Let's just be real here. As valuable as studying and analyzing ancient literature is, it's not always relevant to what's going on right now. This is why The University of Texas at San Antonio is now offering a class dedicated to Beyoncé and her visual album Lemonade. You heard us right - you now can get college credit for talking about Bey all day. Instead of writing 10 page essays on why Heathcliff and Catherine's relationship from Wuthering Heights symbolizes undying love, you can now write 10 page essays on who you think 'Becky with the good hair' really is. 

The course is titled "Black Women, Beyoncé, and Popular Culture," and will be focused on "theoretical, historical, and literary frameworks of black feminism." Now you can get your Lemonade fix three times a week with Professor Kinitra Brooks all while discussing what it means to be a modern black woman. Considering the lack of representation for black women in the classroom, we're really excited about this. Bey has brought black feminism to the mainstream media, so who better to inspire this class?

Before booking a flight straight to San Antonio and signing up for this course, know that it's not as easy as you think. Brooks makes that very clear in her syllabus. In addition to studying Lemonade, you will be required to read texts from Toni Morrison, Gloria Naylor, and more. 

"Studying race, gender, class, and pop culture theory is incredibly fun...and incredibly hard,"  she said. "There is no shame in deciding you are not ready." 

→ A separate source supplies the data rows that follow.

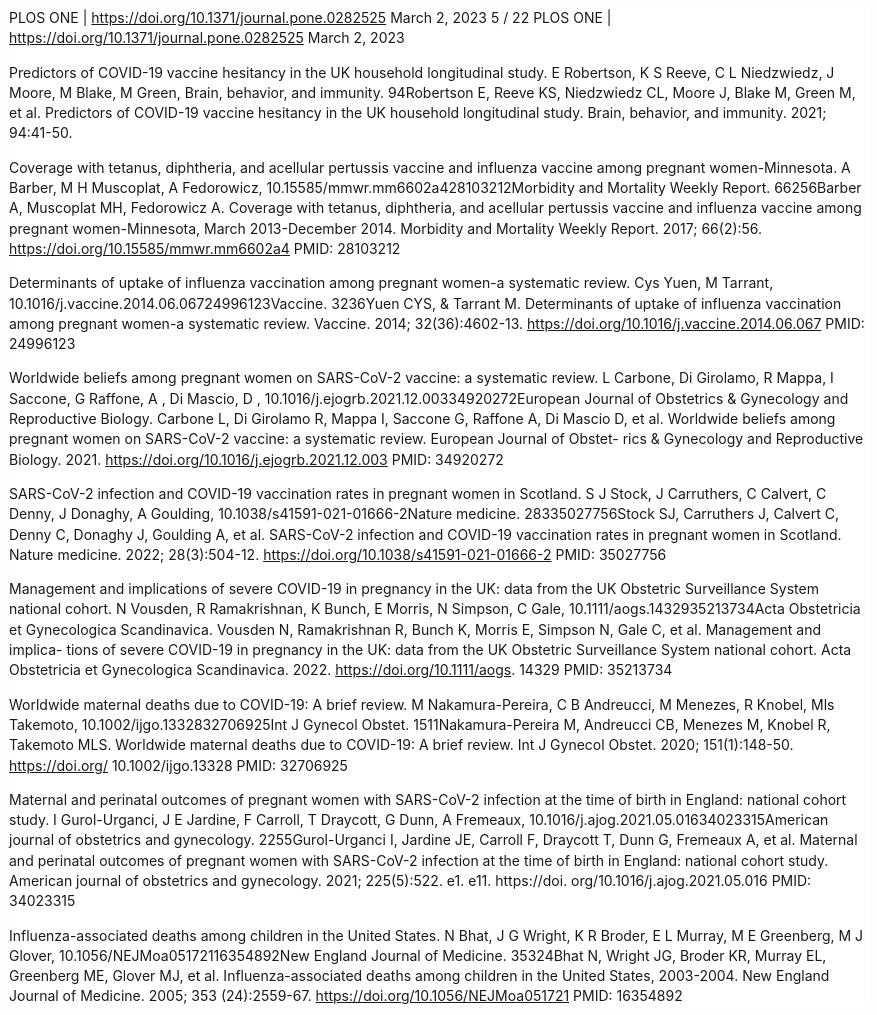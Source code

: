 PLOS ONE | https://doi.org/10.1371/journal.pone.0282525 March 2, 2023 5 / 22
PLOS ONE | https://doi.org/10.1371/journal.pone.0282525 March 2, 2023

Predictors of COVID-19 vaccine hesitancy in the UK household longitudinal study. E Robertson, K S Reeve, C L Niedzwiedz, J Moore, M Blake, M Green, Brain, behavior, and immunity. 94Robertson E, Reeve KS, Niedzwiedz CL, Moore J, Blake M, Green M, et al. Predictors of COVID-19 vaccine hesitancy in the UK household longitudinal study. Brain, behavior, and immunity. 2021; 94:41-50.

Coverage with tetanus, diphtheria, and acellular pertussis vaccine and influenza vaccine among pregnant women-Minnesota. A Barber, M H Muscoplat, A Fedorowicz, 10.15585/mmwr.mm6602a428103212Morbidity and Mortality Weekly Report. 66256Barber A, Muscoplat MH, Fedorowicz A. Coverage with tetanus, diphtheria, and acellular pertussis vaccine and influenza vaccine among pregnant women-Minnesota, March 2013-December 2014. Morbidity and Mortality Weekly Report. 2017; 66(2):56. https://doi.org/10.15585/mmwr.mm6602a4 PMID: 28103212

Determinants of uptake of influenza vaccination among pregnant women-a systematic review. Cys Yuen, M Tarrant, 10.1016/j.vaccine.2014.06.06724996123Vaccine. 3236Yuen CYS, & Tarrant M. Determinants of uptake of influenza vaccination among pregnant women-a systematic review. Vaccine. 2014; 32(36):4602-13. https://doi.org/10.1016/j.vaccine.2014.06.067 PMID: 24996123

Worldwide beliefs among pregnant women on SARS-CoV-2 vaccine: a systematic review. L Carbone, Di Girolamo, R Mappa, I Saccone, G Raffone, A , Di Mascio, D , 10.1016/j.ejogrb.2021.12.00334920272European Journal of Obstetrics & Gynecology and Reproductive Biology. Carbone L, Di Girolamo R, Mappa I, Saccone G, Raffone A, Di Mascio D, et al. Worldwide beliefs among pregnant women on SARS-CoV-2 vaccine: a systematic review. European Journal of Obstet- rics & Gynecology and Reproductive Biology. 2021. https://doi.org/10.1016/j.ejogrb.2021.12.003 PMID: 34920272

SARS-CoV-2 infection and COVID-19 vaccination rates in pregnant women in Scotland. S J Stock, J Carruthers, C Calvert, C Denny, J Donaghy, A Goulding, 10.1038/s41591-021-01666-2Nature medicine. 28335027756Stock SJ, Carruthers J, Calvert C, Denny C, Donaghy J, Goulding A, et al. SARS-CoV-2 infection and COVID-19 vaccination rates in pregnant women in Scotland. Nature medicine. 2022; 28(3):504-12. https://doi.org/10.1038/s41591-021-01666-2 PMID: 35027756

Management and implications of severe COVID-19 in pregnancy in the UK: data from the UK Obstetric Surveillance System national cohort. N Vousden, R Ramakrishnan, K Bunch, E Morris, N Simpson, C Gale, 10.1111/aogs.1432935213734Acta Obstetricia et Gynecologica Scandinavica. Vousden N, Ramakrishnan R, Bunch K, Morris E, Simpson N, Gale C, et al. Management and implica- tions of severe COVID-19 in pregnancy in the UK: data from the UK Obstetric Surveillance System national cohort. Acta Obstetricia et Gynecologica Scandinavica. 2022. https://doi.org/10.1111/aogs. 14329 PMID: 35213734

Worldwide maternal deaths due to COVID-19: A brief review. M Nakamura-Pereira, C B Andreucci, M Menezes, R Knobel, Mls Takemoto, 10.1002/ijgo.1332832706925Int J Gynecol Obstet. 1511Nakamura-Pereira M, Andreucci CB, Menezes M, Knobel R, Takemoto MLS. Worldwide maternal deaths due to COVID-19: A brief review. Int J Gynecol Obstet. 2020; 151(1):148-50. https://doi.org/ 10.1002/ijgo.13328 PMID: 32706925

Maternal and perinatal outcomes of pregnant women with SARS-CoV-2 infection at the time of birth in England: national cohort study. I Gurol-Urganci, J E Jardine, F Carroll, T Draycott, G Dunn, A Fremeaux, 10.1016/j.ajog.2021.05.01634023315American journal of obstetrics and gynecology. 2255Gurol-Urganci I, Jardine JE, Carroll F, Draycott T, Dunn G, Fremeaux A, et al. Maternal and perinatal outcomes of pregnant women with SARS-CoV-2 infection at the time of birth in England: national cohort study. American journal of obstetrics and gynecology. 2021; 225(5):522. e1. e11. https://doi. org/10.1016/j.ajog.2021.05.016 PMID: 34023315

Influenza-associated deaths among children in the United States. N Bhat, J G Wright, K R Broder, E L Murray, M E Greenberg, M J Glover, 10.1056/NEJMoa05172116354892New England Journal of Medicine. 35324Bhat N, Wright JG, Broder KR, Murray EL, Greenberg ME, Glover MJ, et al. Influenza-associated deaths among children in the United States, 2003-2004. New England Journal of Medicine. 2005; 353 (24):2559-67. https://doi.org/10.1056/NEJMoa051721 PMID: 16354892
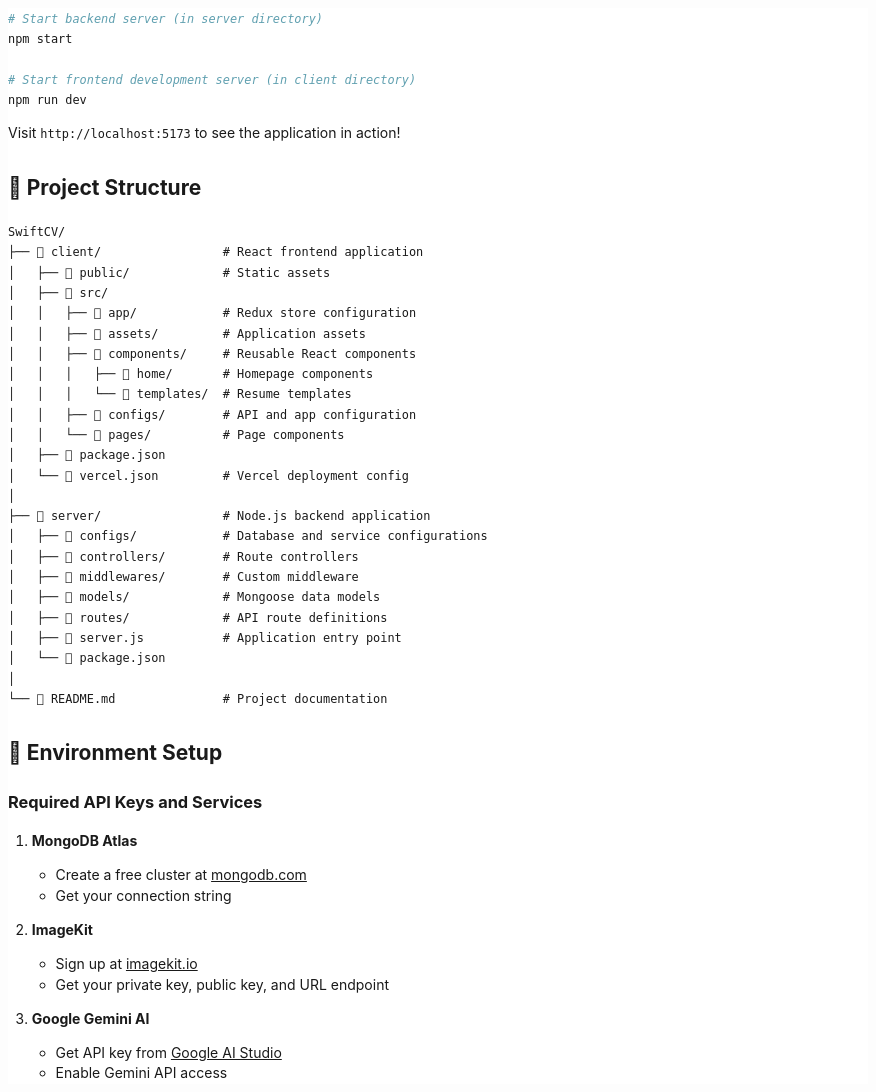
 ```bash
# Start backend server (in server directory)
npm start

# Start frontend development server (in client directory)
npm run dev
```

Visit `http://localhost:5173` to see the application in action!

## 📁 Project Structure

```
SwiftCV/
├── 📁 client/                 # React frontend application
│   ├── 📁 public/             # Static assets
│   ├── 📁 src/
│   │   ├── 📁 app/            # Redux store configuration
│   │   ├── 📁 assets/         # Application assets
│   │   ├── 📁 components/     # Reusable React components
│   │   │   ├── 📁 home/       # Homepage components
│   │   │   └── 📁 templates/  # Resume templates
│   │   ├── 📁 configs/        # API and app configuration
│   │   └── 📁 pages/          # Page components
│   ├── 📄 package.json
│   └── 📄 vercel.json         # Vercel deployment config
│
├── 📁 server/                 # Node.js backend application
│   ├── 📁 configs/            # Database and service configurations
│   ├── 📁 controllers/        # Route controllers
│   ├── 📁 middlewares/        # Custom middleware
│   ├── 📁 models/             # Mongoose data models
│   ├── 📁 routes/             # API route definitions
│   ├── 📄 server.js           # Application entry point
│   └── 📄 package.json
│
└── 📄 README.md               # Project documentation
```

## 🔧 Environment Setup

### Required API Keys and Services

1. **MongoDB Atlas**
   - Create a free cluster at [mongodb.com](https://www.mongodb.com/)
   - Get your connection string

2. **ImageKit**
   - Sign up at [imagekit.io](https://imagekit.io/)
   - Get your private key, public key, and URL endpoint

3. **Google Gemini AI**
   - Get API key from [Google AI Studio](https://aistudio.google.com/)
   - Enable Gemini API access
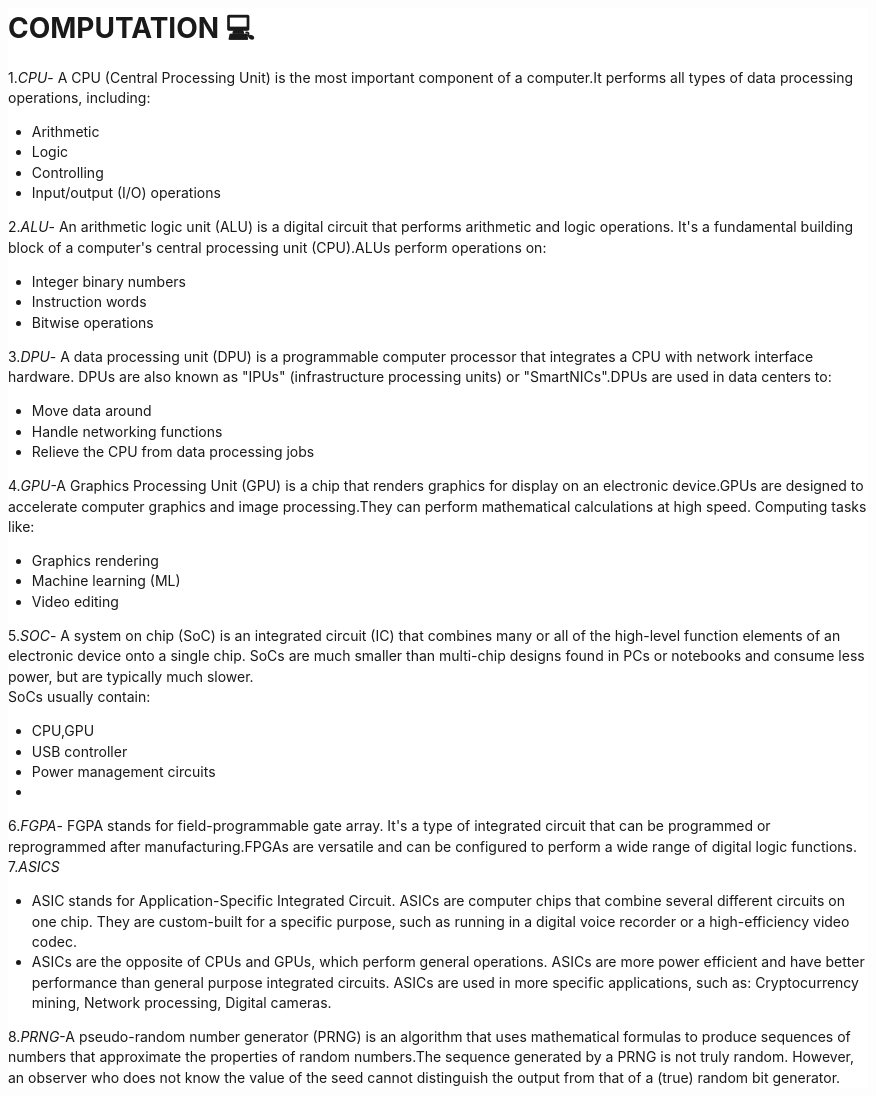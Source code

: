 #  COMPUTATION 💻  
1.*CPU*- A CPU (Central Processing Unit) is the most important component of a computer.It performs all types of data processing operations, including:  

  - Arithmetic
  - Logic
  - Controlling
  - Input/output (I/O) operations
    

    
2.*ALU*- An arithmetic logic unit (ALU) is a digital circuit that performs arithmetic and logic operations. It's a fundamental building block of a computer's central processing unit (CPU).ALUs perform operations on:
- Integer binary numbers
- Instruction words
- Bitwise operations
  
3.*DPU*- A data processing unit (DPU) is a programmable computer processor that integrates a CPU with network interface hardware. DPUs are also known as "IPUs" (infrastructure processing units) or "SmartNICs".DPUs are used in data centers to:
- Move data around
- Handle networking functions
- Relieve the CPU from data processing jobs
  

 
 4.*GPU*-A Graphics Processing Unit (GPU) is a chip that renders graphics for display on an electronic device.GPUs are designed to accelerate computer graphics and image processing.They can perform mathematical calculations at high speed. Computing tasks like: 
- Graphics rendering
- Machine learning (ML) 
- Video editing
  
5.*SOC*- A system on chip (SoC) is an integrated circuit (IC) that combines many or all of the high-level function elements of an electronic device onto a single chip. SoCs are much smaller than multi-chip designs found in PCs or notebooks and consume less power, but are typically much slower.  
SoCs usually contain:
- CPU,GPU
- USB controller
- Power management circuits
- 
6.*FGPA*- FGPA stands for field-programmable gate array. It's a type of integrated circuit that can be programmed or reprogrammed after manufacturing.FPGAs are versatile and can be configured to perform a wide range of digital logic functions.
7.*ASICS*
-  ASIC stands for Application-Specific Integrated Circuit. ASICs are computer chips that combine several different circuits on one chip. They are custom-built for a specific purpose, such as running in a digital voice recorder or a high-efficiency video codec.
-  ASICs are the opposite of CPUs and GPUs, which perform general operations. ASICs are more power efficient and have better performance than general purpose integrated circuits. ASICs are used in more specific applications, such as: Cryptocurrency mining, Network processing, Digital cameras.
  
8.*PRNG*-A pseudo-random number generator (PRNG) is an algorithm that uses mathematical formulas to produce sequences of numbers that approximate the properties of random numbers.The sequence generated by a PRNG is not truly random. However, an observer who does not know the value of the seed cannot distinguish the output from that of a (true) random bit generator.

In other words, it's just a class for a bunch of fangirls. Being a super fan of Queen B is not required, however, being passionate about the meaning of Lemonade is. You have to be willing to open your mind and immerse yourself in her world.

"You do not have to be a member of the Beyhive," she stated. "I simply ask that you are willing to be uncomfortable — to have your thoughts and ideas challenged — and then to work/read/write your way through that un-comfortability in order to become a stronger critical thinker."